● **WHAT IS NEEDED**
As the answer, give every line of the records that includes the word "essere".
::: LISTED RECORDS :::
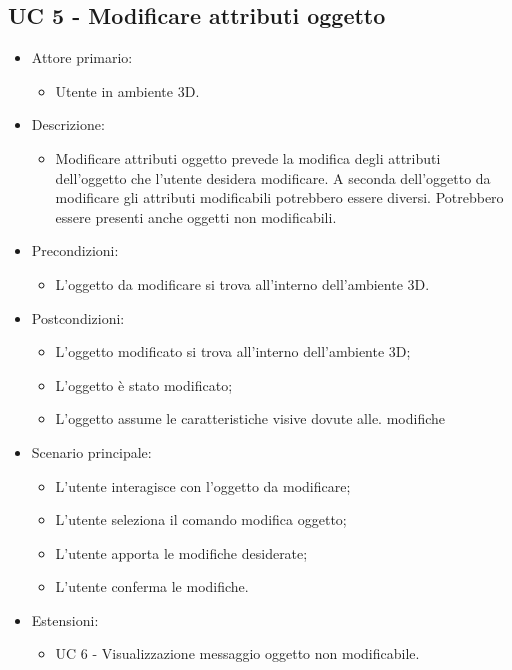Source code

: \subsection{UC 5 - Modificare attributi oggetto}
\begin{itemize}

	\item Attore primario: 
	\begin{itemize}
		\item Utente in ambiente 3D.
	\end{itemize}
	\item Descrizione:
	\begin{itemize}
		\item Modificare attributi oggetto prevede la modifica degli attributi dell'oggetto che l'utente desidera modificare.
\newline A seconda dell'oggetto da modificare gli attributi modificabili potrebbero essere diversi.
\newline Potrebbero essere presenti anche oggetti non modificabili.
	\end{itemize}
	
	\item Precondizioni:
	\begin{itemize}
		\item L'oggetto da modificare si trova all'interno dell'ambiente 3D.
	\end{itemize}
	
	\item Postcondizioni:
	\begin{itemize}
		\item L'oggetto modificato si trova all'interno dell'ambiente 3D;
		\item L'oggetto è stato modificato;
		\item L'oggetto assume le caratteristiche visive dovute alle. modifiche
	\end{itemize}
	
	\item Scenario principale:
	\begin{itemize}
		\item L'utente interagisce con l'oggetto da modificare;
		\item L'utente seleziona il comando modifica oggetto;
		\item L'utente apporta le modifiche desiderate;
		\item L'utente conferma le modifiche.
	\end{itemize}
	
	\item Estensioni:
	\begin{itemize}
		\item UC 6 - Visualizzazione messaggio oggetto non modificabile.
	\end{itemize}
	
\end{itemize}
:::
● **EXPECTED OUTPUT**
\newline A seconda dell'oggetto da modificare gli attributi modificabili potrebbero essere diversi.
\newline Potrebbero essere presenti anche oggetti non modificabili.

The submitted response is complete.